PROMPT: Only a number is expected: how many lines in the entries that follow contain the word "NCERT"?

SUPPLIED MATERIAL:

========================

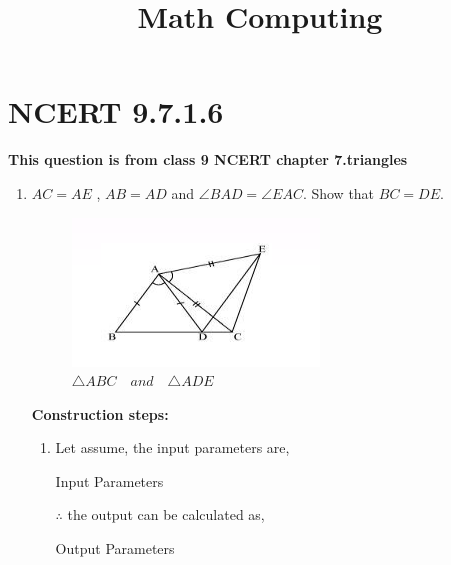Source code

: \documentclass[11pt, a4paper]{article}
\title{ \textbf{Math Computing}}
\date{}
\begin{document}
\vspace{-\baselineskip}
\maketitle

\section*{NCERT 9.7.1.6}

\textbf{This question is from class 9 NCERT chapter 7.triangles}
\begin{enumerate}
\item $AC = AE$ , $AB = AD$ and $\angle BAD = \angle EAC$. Show that $BC = DE$.
	
\begin{figure}[H]
    \includegraphics[width=\columnwidth]{figs/ABCDE.png}
	\caption{$\triangle ABC \hspace{12pt} and \hspace{12pt} \triangle ADE $}
 \label{fig:fig1}
\end{figure}
\pagebreak
\textbf{Construction steps:}
\\
		\begin{enumerate}[label=(\roman*)]

\item Let assume, the input parameters are, 
\begin{table}[H]
\centering
	
	  \caption{Input Parameters}
	  \label{Table-1: }
\end{table}

$\therefore$ the output can be calculated as,
\begin{table}[H]
\centering
	
	  \caption{Output Parameters}
	  \label{Table-2: }
\end{table}


\end{enumerate}
\end{enumerate}
\end{document}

========================

SOLUTION FOR THIS PROBLEM: 2